WORK ORDER: The exact lines from the start of the material below through the line holding "Den så kallade" are the answer; return those, pictures excluded.

DATA SHOWN:
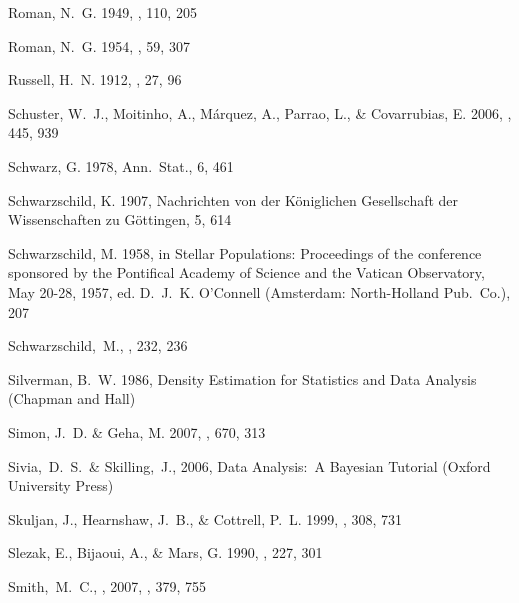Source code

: \begin{thebibliography}{99}
{Roman}, N.~G. 1949, \apj, 110, 205

{Roman}, N.~G. 1954, \aj, 59, 307

{Russell}, H.~N. 1912, \aj, 27, 96

{Schuster}, W.~J., {Moitinho}, A., {M{\'a}rquez}, A., {Parrao}, L., \&
  {Covarrubias}, E. 2006, \aap, 445, 939

{Schwarz}, G. 1978, {Ann.~Stat.}, 6, 461

{Schwarzschild}, K. 1907, {Nachrichten von der K{\"o}niglichen Gesellschaft der
  Wissenschaften zu G{\"o}ttingen}, 5, {614}

{Schwarzschild}, M. 1958, in {Stellar Populations: Proceedings of the
  conference sponsored by the Pontifical Academy of Science and the Vatican
  Observatory, May 20-28, 1957}, ed. D.~J.~K. {O'Connell} ({Amsterdam}:
  {North-Holland Pub.~Co.}), 207

  Schwarzschild,~M.,
  \apj, 232, 236

{Silverman}, B.~W. 1986, {Density Estimation for Statistics and Data Analysis}
  ({Chapman and Hall})

{Simon}, J.~D. \& {Geha}, M. 2007, \apj, 670, 313

  Sivia,~D.~S.~\& Skilling,~J., 2006,
  Data Analysis:\ A Bayesian Tutorial (Oxford University Press)

{Skuljan}, J., {Hearnshaw}, J.~B., \& {Cottrell}, P.~L. 1999, \mnras, 308, 731

{Slezak}, E., {Bijaoui}, A., \& {Mars}, G. 1990, \aap, 227, 301

  Smith,~M.~C., \etal, 2007,
  \mnras, 379, 755


\end{thebibliography}
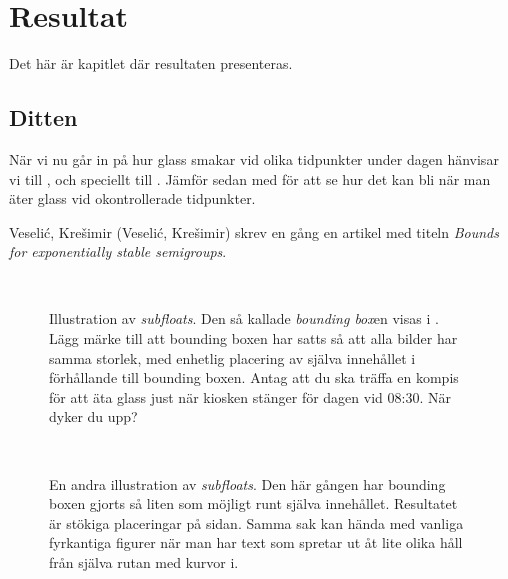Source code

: \chapter{Resultat}\label{cha:Research}
%
Det här är kapitlet där resultaten presenteras.


\section{Ditten}\label{sec:research:history}
%



När vi nu går in på hur glass smakar vid olika tidpunkter under dagen hänvisar vi till , och speciellt till .  Jämför sedan med  för att se hur det kan bli när man äter glass vid okontrollerade tidpunkter.

Veselić, Krešimir (Veseli\'{c}, Kre\v{s}imir) skrev en gång en artikel med titeln \emph{Bounds for exponentially stable semigroups}.

\begin{figure}[tbp]
  \centering
  \qquad
  \\
  \qquad
  \caption{\label{fig:times}%
    Illustration av \emph{subfloats}.  Den så kallade \emph{bounding box}en visas i \protect{}.  Lägg märke till att bounding boxen har satts så att alla bilder har samma storlek, med enhetlig placering av själva innehållet i förhållande till bounding boxen.  Antag att du ska träffa en kompis för att äta glass just när kiosken stänger för dagen vid 08:30.  När dyker du upp?}
\end{figure}

\begin{figure}[tbp]
  \centering
  \qquad
  \\
  \qquad
  \caption{\label{fig:times2}%
    En andra illustration av \emph{subfloats}.  Den här gången har bounding boxen gjorts så liten som möjligt runt själva innehållet.  Resultatet är stökiga placeringar på sidan.  Samma sak kan hända med vanliga fyrkantiga figurer när man har text som spretar ut åt lite olika håll från själva rutan med kurvor i.}
\end{figure}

EXPECTED ANSWER:
Source code

: \begin{thebibliography}{99}
{Roman}, N.~G. 1949, \apj, 110, 205

{Roman}, N.~G. 1954, \aj, 59, 307

{Russell}, H.~N. 1912, \aj, 27, 96

{Schuster}, W.~J., {Moitinho}, A., {M{\'a}rquez}, A., {Parrao}, L., \&
  {Covarrubias}, E. 2006, \aap, 445, 939

{Schwarz}, G. 1978, {Ann.~Stat.}, 6, 461

{Schwarzschild}, K. 1907, {Nachrichten von der K{\"o}niglichen Gesellschaft der
  Wissenschaften zu G{\"o}ttingen}, 5, {614}

{Schwarzschild}, M. 1958, in {Stellar Populations: Proceedings of the
  conference sponsored by the Pontifical Academy of Science and the Vatican
  Observatory, May 20-28, 1957}, ed. D.~J.~K. {O'Connell} ({Amsterdam}:
  {North-Holland Pub.~Co.}), 207

  Schwarzschild,~M.,
  \apj, 232, 236

{Silverman}, B.~W. 1986, {Density Estimation for Statistics and Data Analysis}
  ({Chapman and Hall})

{Simon}, J.~D. \& {Geha}, M. 2007, \apj, 670, 313

  Sivia,~D.~S.~\& Skilling,~J., 2006,
  Data Analysis:\ A Bayesian Tutorial (Oxford University Press)

{Skuljan}, J., {Hearnshaw}, J.~B., \& {Cottrell}, P.~L. 1999, \mnras, 308, 731

{Slezak}, E., {Bijaoui}, A., \& {Mars}, G. 1990, \aap, 227, 301

  Smith,~M.~C., \etal, 2007,
  \mnras, 379, 755


\end{thebibliography}
Source code

: \chapter{Resultat}\label{cha:Research}
%
Det här är kapitlet där resultaten presenteras.


\section{Ditten}\label{sec:research:history}
%



När vi nu går in på hur glass smakar vid olika tidpunkter under dagen hänvisar vi till , och speciellt till .  Jämför sedan med  för att se hur det kan bli när man äter glass vid okontrollerade tidpunkter.

Veselić, Krešimir (Veseli\'{c}, Kre\v{s}imir) skrev en gång en artikel med titeln \emph{Bounds for exponentially stable semigroups}.

\begin{figure}[tbp]
  \centering
  \qquad
  \\
  \qquad
  \caption{\label{fig:times}%
    Illustration av \emph{subfloats}.  Den så kallade \emph{bounding box}en visas i \protect{}.  Lägg märke till att bounding boxen har satts så att alla bilder har samma storlek, med enhetlig placering av själva innehållet i förhållande till bounding boxen.  Antag att du ska träffa en kompis för att äta glass just när kiosken stänger för dagen vid 08:30.  När dyker du upp?}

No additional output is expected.